Demokratische Internetpflege
Eine Arbeit, die von gesamtgesellschaftlichem Interesse sein sollte. Denn Hasskommentare sind nicht allein für Betroffene belastend, sondern haben auch weitreichende Folgen für die demokratische Debattenkultur. Dominieren die Hater*innen die Kommentarspalten, schrumpft die Meinungsvielfalt, und es entsteht der Anschein, sie seien in der Mehrheit. Felix sagt: „Das Internet war mal ein Raum für Utopien und Ideen, für freies Wissen, Vernetzung und Verständnis. Im Moment hat es für mich vor allem dystopische Züge.“
Was sich dem Hass entgegensetzen lässt, lernen Felix und Lina im re:set-Workshop: konkrete Handlungsmöglichkeiten wie das Melden von Kommentaren auf Plattformen, aktive Gegenrede oder die Möglichkeit einer Strafanzeige. Felix ist es wichtig, sich online mit Betroffenen zu solidarisieren, durch bestärkende Posts oder eine aufbauende persönliche Nachricht. Lina versucht, den Algorithmus mit zielgerichteten Likes zu beeinflussen, um die Reichweite rechter Inhalte so zu reduzieren. „Natürlich kann man nicht auf jeden Hasskommentar reagieren, aber wir alle müssen das Internet ein bisschen pflegen“, sagt Felix. „Das kann einmal am Tag sein, einmal in der Woche oder einmal im Monat.“ Für ihn und Lina ist klar: Wegsehen und schweigen sind keine Optionen. Das wollen sie künftig auch in ihren Workshops für die Amadeu Antonio Stiftung vermitteln.

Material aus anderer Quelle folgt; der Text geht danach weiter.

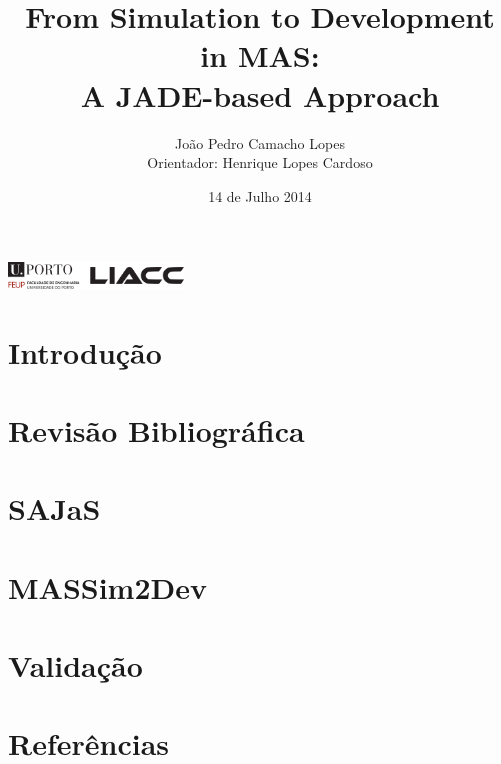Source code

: \documentclass[xcolor=x11names,compress]{beamer}
\title{\texorpdfstring{From Simulation to Development in MAS:\\
		A JADE-based Approach}{}}
\author{\texorpdfstring{João Pedro Camacho Lopes\\
		Orientador: Henrique Lopes Cardoso}{}}
\renewcommand{\(}{\begin{columns}}
\renewcommand{\)}{\end{columns}}
\newcommand{\<}[1]{\begin{column}{#1}}
\renewcommand{\>}{\end{column}}
\begin{document}
\begin{frame}
\includegraphics[height=0.7cm]{figures/uporto-feup.pdf}\\

\vspace{1cm}

\date{14 de Julho 2014}
\titlepage
\end{frame}

\section{Introdução}


\section{Revisão Bibliográfica}


\section{SAJaS}


\section{MASSim2Dev}


\section{Validação}


\section{Referências}

\end{document}
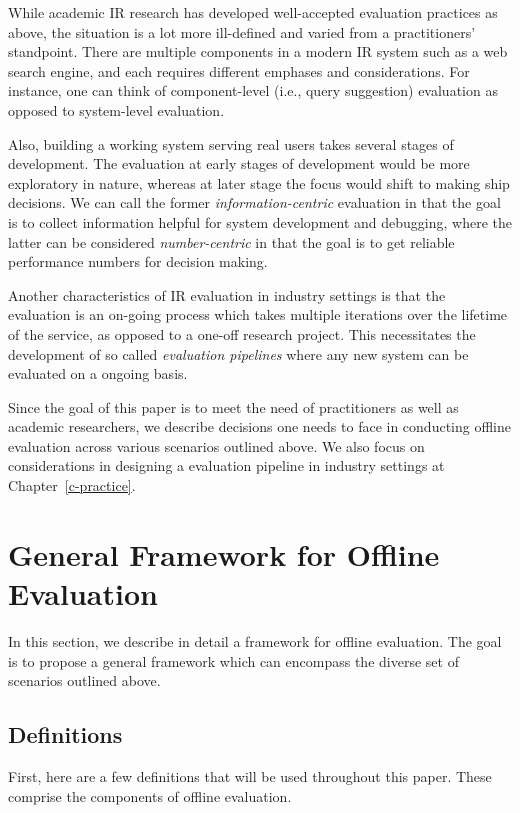 While academic IR research has developed well-accepted evaluation practices as above, the situation is a lot more ill-defined and varied from a practitioners' standpoint. There are multiple components in a modern IR system such as a web search engine, and each requires different emphases and considerations. For instance, one can think of component-level (i.e., query suggestion) evaluation as opposed to system-level evaluation. 

Also, building a working system serving real users takes several stages of development. The evaluation at early stages of development would be more exploratory in nature, whereas at later stage the focus would shift to making ship decisions. We can call the former \textit{information-centric} evaluation in that the goal is to collect information helpful for system development and debugging, where the latter can be considered \textit{number-centric} in that the goal is to get reliable performance numbers for decision making.

Another characteristics of IR evaluation in industry settings is that the evaluation is an on-going process which takes multiple iterations over the lifetime of the service, as opposed to a one-off research project. This necessitates the development of so called \textit{evaluation pipelines} where any new system can be evaluated on a ongoing basis.

Since the goal of this paper is to meet the need of practitioners as well as academic researchers, we describe decisions one needs to face in conducting offline evaluation across various scenarios outlined above. We also focus on considerations in designing a evaluation pipeline in industry settings at Chapter~\ref{c-practice}.

\section{General Framework for Offline Evaluation}

In this section, we describe in detail a framework for offline evaluation. The goal is to propose a general framework which can encompass the diverse set of scenarios outlined above. 

\subsection{Definitions}

First, here are a few definitions that will be used throughout this paper. These comprise the components of offline evaluation.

re:set „Jugend gegen Hass im Netz“
Die re:set-Workshopreihe „Jugend gegen Hass im Netz“ der Amadeu Antonio Stiftung ist ein Bildungsangebot, das konkrete Handlungsmöglichkeiten gegen Hassrede im Internet vermittelt. In Workshops und Fortbildungen werden die Teilnehmer*innen mit dem nötigen Wissen und einem methodischen Werkzeugkasten ausgestattet, um ihre digitalen Kompetenzen an junge Menschen und Lehr- oder Fachkräfte in Sachsen weiterzugeben.